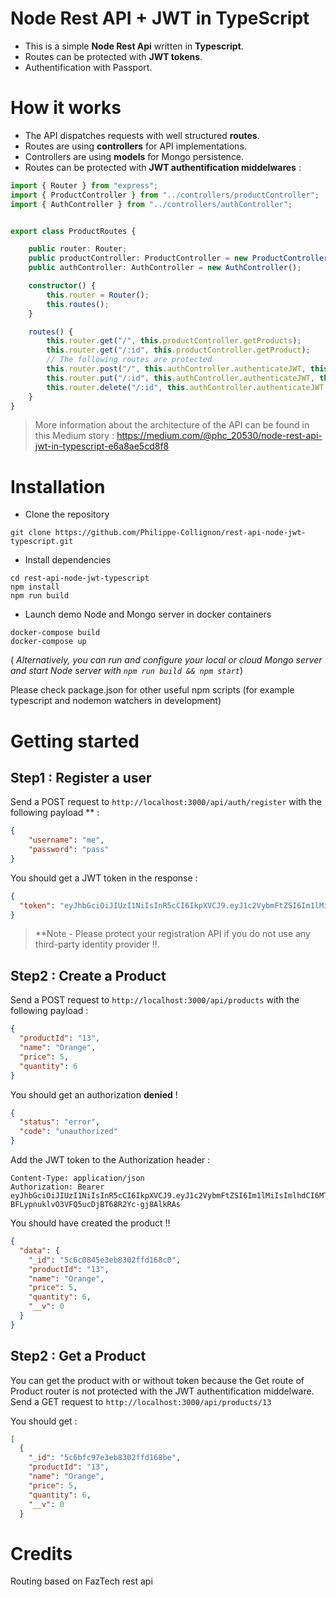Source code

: # Node Rest API + JWT in TypeScript

- This is a simple **Node Rest Api** written in **Typescript**.  
- Routes can be protected with **JWT tokens**.
- Authentification with Passport. 

# How it works

- The API dispatches requests with well structured **routes**.
- Routes are using **controllers** for API implementations.
- Controllers are using **models** for Mongo persistence.
- Routes can be protected with **JWT authentification middelwares** :
```typescript
import { Router } from "express";
import { ProductController } from "../controllers/productController";
import { AuthController } from "../controllers/authController";


export class ProductRoutes {

    public router: Router;
    public productController: ProductController = new ProductController();
    public authController: AuthController = new AuthController();

    constructor() {
        this.router = Router();
        this.routes();
    }

    routes() {
        this.router.get("/", this.productController.getProducts);
        this.router.get("/:id", this.productController.getProduct);
        // The following routes are protected
        this.router.post("/", this.authController.authenticateJWT, this.productController.createProduct);
        this.router.put("/:id", this.authController.authenticateJWT, this.productController.updateProduct);
        this.router.delete("/:id", this.authController.authenticateJWT, this.productController.deleteProduct);
    }
}
```

> More information about the architecture of the API can be found in this Medium story :
> https://medium.com/@phc_20530/node-rest-api-jwt-in-typescript-e6a8ae5cd8f8

# Installation
- Clone the repository
```
git clone https://github.com/Philippe-Collignon/rest-api-node-jwt-typescript.git
```
- Install dependencies
```
cd rest-api-node-jwt-typescript
npm install
npm run build
```
- Launch demo Node and Mongo server in docker containers
```
docker-compose build
docker-compose up
```
( *Alternatively, you can run and configure your local or cloud Mongo server and start Node server with
`npm run build && npm start`*)

Please check package.json for other useful npm scripts  (for example typescript and nodemon watchers in development)


# Getting started


## Step1 : Register a user
Send a POST request to `http://localhost:3000/api/auth/register` 
with the following payload ** :
```json
{
	"username": "me",
	"password": "pass"
}
```
You should get a JWT token in the response :
```json
{
  "token": "eyJhbGciOiJIUzI1NiIsInR5cCI6IkpXVCJ9.eyJ1c2VybmFtZSI6Im1lMiIsImlhdCI6MTU1MDU4MTA4NH0.WN5D-BFLypnuklvO3VFQ5ucDjBT68R2Yc-gj8AlkRAs"
}
```

> **Note  - Please protect your registration API if you do not use any third-party identity provider !!.

## Step2 : Create a Product
Send a POST request to `http://localhost:3000/api/products` 
with the following payload :
```json
{
  "productId": "13",
  "name": "Orange",
  "price": 5,
  "quantity": 6
}
``` 
You should get an authorization **denied** !
```json
{
  "status": "error",
  "code": "unauthorized"
}
```
Add the JWT token to the Authorization header :
```http
Content-Type: application/json
Authorization: Bearer eyJhbGciOiJIUzI1NiIsInR5cCI6IkpXVCJ9.eyJ1c2VybmFtZSI6Im1lMiIsImlhdCI6MTU1MDU4MTA4NH0.WN5D-BFLypnuklvO3VFQ5ucDjBT68R2Yc-gj8AlkRAs
```
You should have created the product !!
```json
{
  "data": {
    "_id": "5c6c0845e3eb8302ffd168c0",
    "productId": "13",
    "name": "Orange",
    "price": 5,
    "quantity": 6,
    "__v": 0
  }
}
```
## Step2 : Get a Product
You can get the product with or without token because the Get route of Product router is not protected with the JWT authentification middelware.
Send a GET request to `http://localhost:3000/api/products/13`

You should get :
```json
[
  {
    "_id": "5c6bfc97e3eb8302ffd168be",
    "productId": "13",
    "name": "Orange",
    "price": 5,
    "quantity": 6,
    "__v": 0
  }
```

# Credits
Routing based on FazTech rest api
----
[Exercise objective]
List all lines from the entries that include the word "public".

[Result for this exercise]
    public router: Router;
    public productController: ProductController = new ProductController();
    public authController: AuthController = new AuthController();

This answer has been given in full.